Brigitte Bardot et Alain Delon appartiennent à cette catégorie rarissime des « monstres sacrés ». Des figures qui dépassent leur art, leur époque et même leur pays. A l’exception d’Edith Piaf en son temps et, bien sûr, de Charles de Gaulle, peu de Français ont atteint un tel niveau de notoriété mondiale.
Ces deux ambassadeurs majeurs de la culture française se sont éteints à un an et demi d’intervalle, Alain Delon étant décédé le 18 août 2024. Leur disparition aurait pu donner lieu à un hommage unanime, centré sur ce qu’ils ont offert à la France : un rayonnement culturel inégalé, une image, un style, une mythologie.
Mais c’était sans compter sur la tentation, bien française, de faire le procès idéologique des morts.
La presse dite de droite a salué leur génie, leur contribution à l’Age d’or du cinéma français, leur rôle d’icônes internationales. Une partie de la presse de gauche, elle, n’a pas résisté à l’envie de solder des comptes politiques.

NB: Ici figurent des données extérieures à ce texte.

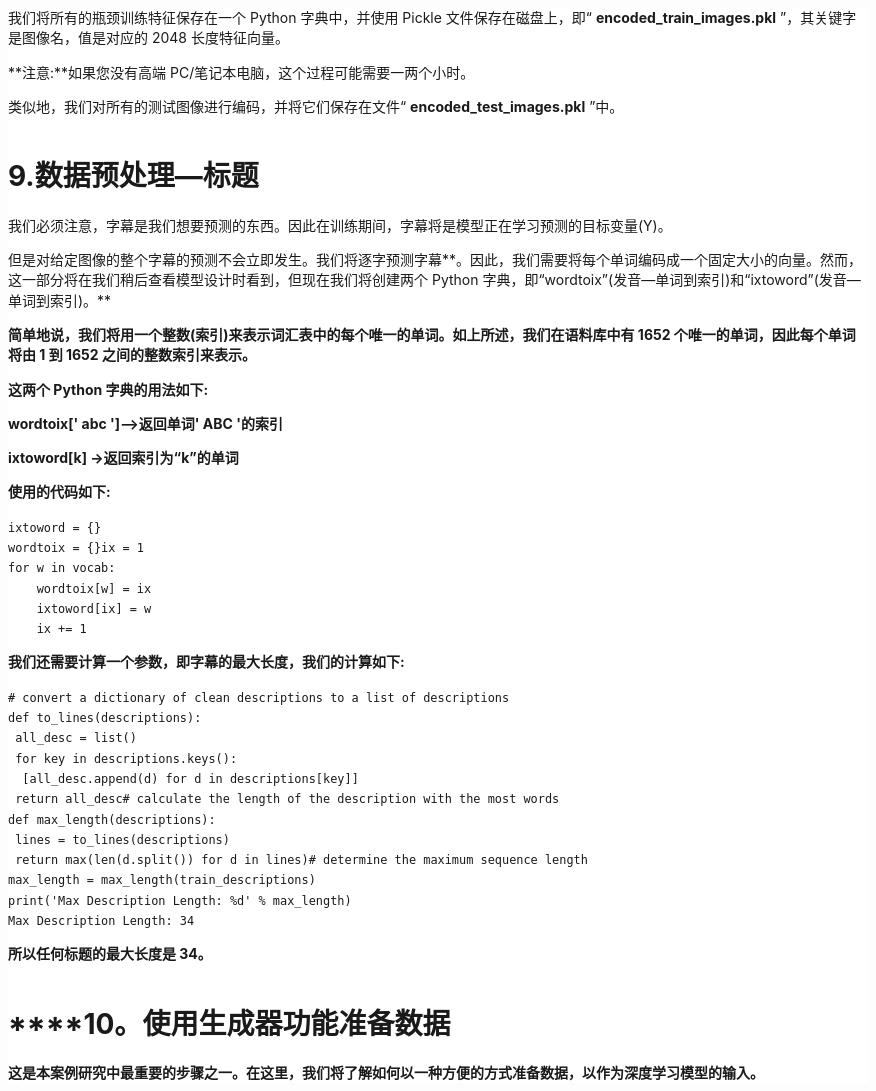 我们将所有的瓶颈训练特征保存在一个 Python 字典中，并使用 Pickle 文件保存在磁盘上，即“ **encoded_train_images.pkl** ”，其关键字是图像名，值是对应的 2048 长度特征向量。

**注意:**如果您没有高端 PC/笔记本电脑，这个过程可能需要一两个小时。

类似地，我们对所有的测试图像进行编码，并将它们保存在文件“ **encoded_test_images.pkl** ”中。

# 9.数据预处理—标题

我们必须注意，字幕是我们想要预测的东西。因此在训练期间，字幕将是模型正在学习预测的目标变量(Y)。

但是对给定图像的整个字幕的预测不会立即发生。我们将逐字预测字幕**。因此，我们需要将每个单词编码成一个固定大小的向量。然而，这一部分将在我们稍后查看模型设计时看到，但现在我们将创建两个 Python 字典，即“wordtoix”(发音—单词到索引)和“ixtoword”(发音—单词到索引)。**

**简单地说，我们将用一个整数(索引)来表示词汇表中的每个唯一的单词。如上所述，我们在语料库中有 1652 个唯一的单词，因此每个单词将由 1 到 1652 之间的整数索引来表示。**

**这两个 Python 字典的用法如下:**

**wordtoix[' abc ']-->返回单词' ABC '的索引**

**ixtoword[k] ->返回索引为“k”的单词**

**使用的代码如下:**

```
ixtoword = {}
wordtoix = {}ix = 1
for w in vocab:
    wordtoix[w] = ix
    ixtoword[ix] = w
    ix += 1
```

**我们还需要计算一个参数，即字幕的最大长度，我们的计算如下:**

```
# convert a dictionary of clean descriptions to a list of descriptions
def to_lines(descriptions):
 all_desc = list()
 for key in descriptions.keys():
  [all_desc.append(d) for d in descriptions[key]]
 return all_desc# calculate the length of the description with the most words
def max_length(descriptions):
 lines = to_lines(descriptions)
 return max(len(d.split()) for d in lines)# determine the maximum sequence length
max_length = max_length(train_descriptions)
print('Max Description Length: %d' % max_length)
Max Description Length: 34
```

**所以任何标题的最大长度是 34。**

# ****10。**使用生成器功能准备数据**

**这是本案例研究中最重要的步骤之一。在这里，我们将了解如何以一种方便的方式准备数据，以作为深度学习模型的输入。**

Concernant Alain Delon, certains ont rappelé son amitié passée avec Jean-Marie Le Pen, en passant sous silence un fait pourtant essentiel : Delon s’en était éloigné depuis longtemps et avait soutenu Jacques Chirac à deux reprises à l’élection présidentielle, en 1995 et surtout en 2002, lors du second tour contre Jean-Marie Le Pen. Un détail qui semble embarrassant pour ceux qui préfèrent les récits simplistes.
Pour Brigitte Bardot, la mécanique est désormais bien huilée. Le Monde titre sur ses « trente ans de sympathie pour l’extrême droite ». TV5 Monde, cofinancée par le contribuable belge, évoque une « longue proximité avec l’extrême droite », images de vote à l’appui. France 24 parle d’un glissement « de la cause animale à l’extrême droite », suggérant une continuité idéologique douteuse, au prix de raccourcis historiques pour le moins hasardeux, volontaires ou pas.
Certes, tous ne tombent pas dans le panneau : Dans Libération, Thomas Legrand, échaudé sans doute par ses démêlés avec la Commission parlementaire consacrée à l’affaire Rachida Dati, salue le « monument d’une France disparue ».
Mais au niveau de la tonalité générale, ce qui frappe, au fond, c’est la constance du deux poids deux mesures. Lorsqu’un artiste est de gauche, son positionnement devient un « engagement ». Lorsqu’il est de droite, il se transforme en faute morale, en tare, en soupçon définitif.
Cette logique n’épargne personne et fonctionne du vivant des artistes. Florent Pagny, installé en Argentine, l’a encore expérimenté récemment sur le plateau de Quotidien, face à Yann Barthès. Pour avoir défendu le bilan économique de Javier Milei, il a suscité stupeur et malaise. L’entre-soi progressiste supporte mal la contradiction.
A l’inverse, Alain Souchon peut affirmer sans difficulté que « Les Français ne sont pas assez cons pour faire élire le RN », sans que cela ne choque outre mesure.
Le message est limpide : vivants ou morts, les artistes ne peuvent s’engager qu’à gauche. A droite, il ne s’agit plus d’opinion mais de transgression.
Delon et Bardot, comme l’icône Clint Eastwood aux Etats-Unis qui soutient les Républicains, rappellent pourtant une évidence que le monde culturel peine à admettre : le génie artistique n’obéit à aucune orthodoxie politique.